<<<<
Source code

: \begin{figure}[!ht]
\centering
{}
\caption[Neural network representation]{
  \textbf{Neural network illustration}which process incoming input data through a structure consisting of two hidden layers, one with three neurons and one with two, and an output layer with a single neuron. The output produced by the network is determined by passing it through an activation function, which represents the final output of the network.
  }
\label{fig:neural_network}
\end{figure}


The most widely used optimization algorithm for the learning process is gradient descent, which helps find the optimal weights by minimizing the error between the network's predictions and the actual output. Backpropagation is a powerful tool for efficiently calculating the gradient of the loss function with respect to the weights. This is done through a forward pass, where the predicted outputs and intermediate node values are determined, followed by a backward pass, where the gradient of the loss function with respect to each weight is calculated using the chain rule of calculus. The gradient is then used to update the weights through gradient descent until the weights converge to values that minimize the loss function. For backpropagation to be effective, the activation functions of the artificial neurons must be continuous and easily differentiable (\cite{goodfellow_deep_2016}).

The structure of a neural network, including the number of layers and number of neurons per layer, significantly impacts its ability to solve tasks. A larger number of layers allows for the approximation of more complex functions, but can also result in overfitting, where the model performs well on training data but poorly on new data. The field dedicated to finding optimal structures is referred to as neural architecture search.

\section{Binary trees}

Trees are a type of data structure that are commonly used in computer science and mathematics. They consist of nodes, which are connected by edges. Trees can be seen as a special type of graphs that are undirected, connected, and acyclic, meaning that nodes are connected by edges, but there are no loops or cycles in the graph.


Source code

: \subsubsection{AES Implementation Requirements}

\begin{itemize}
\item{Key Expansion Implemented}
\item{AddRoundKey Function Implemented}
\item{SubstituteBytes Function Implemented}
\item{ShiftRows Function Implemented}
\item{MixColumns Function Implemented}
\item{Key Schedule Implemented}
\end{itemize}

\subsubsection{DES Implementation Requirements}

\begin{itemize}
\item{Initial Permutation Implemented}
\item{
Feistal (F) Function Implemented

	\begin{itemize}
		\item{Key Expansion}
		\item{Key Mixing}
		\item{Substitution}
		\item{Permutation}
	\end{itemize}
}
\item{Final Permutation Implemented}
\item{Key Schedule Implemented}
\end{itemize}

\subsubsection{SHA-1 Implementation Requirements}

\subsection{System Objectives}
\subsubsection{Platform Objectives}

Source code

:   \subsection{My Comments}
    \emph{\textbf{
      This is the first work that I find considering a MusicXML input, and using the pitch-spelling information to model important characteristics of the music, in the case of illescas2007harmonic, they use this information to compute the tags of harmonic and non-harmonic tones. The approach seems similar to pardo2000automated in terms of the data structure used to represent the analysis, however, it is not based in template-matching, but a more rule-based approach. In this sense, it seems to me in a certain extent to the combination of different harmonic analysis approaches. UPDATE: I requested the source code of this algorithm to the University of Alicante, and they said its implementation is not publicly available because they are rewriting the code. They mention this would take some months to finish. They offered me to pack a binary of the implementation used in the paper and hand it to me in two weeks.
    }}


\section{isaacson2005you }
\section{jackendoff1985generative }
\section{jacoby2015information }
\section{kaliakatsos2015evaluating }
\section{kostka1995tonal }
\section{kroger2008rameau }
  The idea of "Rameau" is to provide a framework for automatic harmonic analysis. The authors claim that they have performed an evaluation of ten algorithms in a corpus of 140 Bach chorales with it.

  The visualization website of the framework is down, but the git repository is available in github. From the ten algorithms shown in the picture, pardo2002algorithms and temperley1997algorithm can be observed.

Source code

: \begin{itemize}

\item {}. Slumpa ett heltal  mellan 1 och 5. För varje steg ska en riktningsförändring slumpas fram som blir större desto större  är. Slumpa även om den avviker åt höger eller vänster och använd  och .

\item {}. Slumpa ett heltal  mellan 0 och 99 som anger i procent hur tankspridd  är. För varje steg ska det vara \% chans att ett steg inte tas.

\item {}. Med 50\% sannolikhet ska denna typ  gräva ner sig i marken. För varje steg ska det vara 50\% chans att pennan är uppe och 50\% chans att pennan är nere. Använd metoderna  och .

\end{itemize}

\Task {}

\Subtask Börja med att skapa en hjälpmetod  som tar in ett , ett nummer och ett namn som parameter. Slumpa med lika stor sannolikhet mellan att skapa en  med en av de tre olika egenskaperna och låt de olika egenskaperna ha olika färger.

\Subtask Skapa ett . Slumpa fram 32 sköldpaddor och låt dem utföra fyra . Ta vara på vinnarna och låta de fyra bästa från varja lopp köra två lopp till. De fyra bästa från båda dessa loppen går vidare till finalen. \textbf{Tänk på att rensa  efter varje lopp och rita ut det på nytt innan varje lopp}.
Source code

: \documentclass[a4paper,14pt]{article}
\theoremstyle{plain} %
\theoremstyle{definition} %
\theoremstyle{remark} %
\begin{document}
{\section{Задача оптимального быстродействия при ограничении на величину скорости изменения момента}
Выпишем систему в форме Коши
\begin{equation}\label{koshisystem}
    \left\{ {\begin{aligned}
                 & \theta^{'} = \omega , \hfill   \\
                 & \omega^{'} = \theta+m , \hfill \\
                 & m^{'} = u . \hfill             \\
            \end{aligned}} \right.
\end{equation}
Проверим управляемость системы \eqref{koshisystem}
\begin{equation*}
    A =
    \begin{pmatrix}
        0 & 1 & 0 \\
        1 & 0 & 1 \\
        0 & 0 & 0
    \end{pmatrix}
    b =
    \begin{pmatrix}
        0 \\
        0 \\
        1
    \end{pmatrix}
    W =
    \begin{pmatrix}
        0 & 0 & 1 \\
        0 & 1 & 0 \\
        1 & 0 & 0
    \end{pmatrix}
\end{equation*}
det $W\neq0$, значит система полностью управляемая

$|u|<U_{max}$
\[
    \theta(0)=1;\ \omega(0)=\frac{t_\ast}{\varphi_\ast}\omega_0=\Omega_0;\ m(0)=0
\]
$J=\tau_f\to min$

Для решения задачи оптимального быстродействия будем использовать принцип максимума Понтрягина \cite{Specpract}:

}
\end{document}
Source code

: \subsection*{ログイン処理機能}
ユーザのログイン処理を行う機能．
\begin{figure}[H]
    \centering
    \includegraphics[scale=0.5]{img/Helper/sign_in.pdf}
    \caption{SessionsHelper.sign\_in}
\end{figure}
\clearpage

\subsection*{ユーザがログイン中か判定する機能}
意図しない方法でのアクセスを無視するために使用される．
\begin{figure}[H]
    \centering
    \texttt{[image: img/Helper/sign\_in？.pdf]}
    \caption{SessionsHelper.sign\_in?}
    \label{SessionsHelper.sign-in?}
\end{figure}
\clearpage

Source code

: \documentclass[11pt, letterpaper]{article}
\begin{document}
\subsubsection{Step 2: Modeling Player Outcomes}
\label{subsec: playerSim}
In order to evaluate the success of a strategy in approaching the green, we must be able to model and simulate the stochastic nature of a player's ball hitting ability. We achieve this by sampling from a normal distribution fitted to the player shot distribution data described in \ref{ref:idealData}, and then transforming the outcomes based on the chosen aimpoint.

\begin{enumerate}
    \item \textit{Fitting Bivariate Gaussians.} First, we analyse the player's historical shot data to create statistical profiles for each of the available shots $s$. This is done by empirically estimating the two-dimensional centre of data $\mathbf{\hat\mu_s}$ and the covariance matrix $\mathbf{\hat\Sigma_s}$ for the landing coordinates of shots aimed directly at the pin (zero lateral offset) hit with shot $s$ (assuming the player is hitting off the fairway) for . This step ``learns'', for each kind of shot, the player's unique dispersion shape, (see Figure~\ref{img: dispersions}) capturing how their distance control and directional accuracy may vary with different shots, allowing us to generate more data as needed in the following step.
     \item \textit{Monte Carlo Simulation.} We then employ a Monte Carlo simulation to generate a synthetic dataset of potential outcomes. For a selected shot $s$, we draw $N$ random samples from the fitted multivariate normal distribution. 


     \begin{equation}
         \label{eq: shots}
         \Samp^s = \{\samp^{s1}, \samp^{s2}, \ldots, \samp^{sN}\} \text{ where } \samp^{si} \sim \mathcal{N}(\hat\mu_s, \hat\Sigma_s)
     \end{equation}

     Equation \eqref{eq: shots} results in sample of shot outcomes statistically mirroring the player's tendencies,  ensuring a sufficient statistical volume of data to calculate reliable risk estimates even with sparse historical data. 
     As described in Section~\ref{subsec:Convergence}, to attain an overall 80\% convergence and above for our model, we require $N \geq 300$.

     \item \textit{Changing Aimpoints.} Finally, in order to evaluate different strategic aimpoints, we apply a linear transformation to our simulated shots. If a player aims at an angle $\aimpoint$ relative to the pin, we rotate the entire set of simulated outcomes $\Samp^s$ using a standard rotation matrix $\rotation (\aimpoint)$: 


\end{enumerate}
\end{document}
>>>>
_YOUR INSTRUCTIONS_
Looking at the material above, state the number of lines that contain the word "varje". Give nothing but that number.

_EXPECTED OUTPUT_
4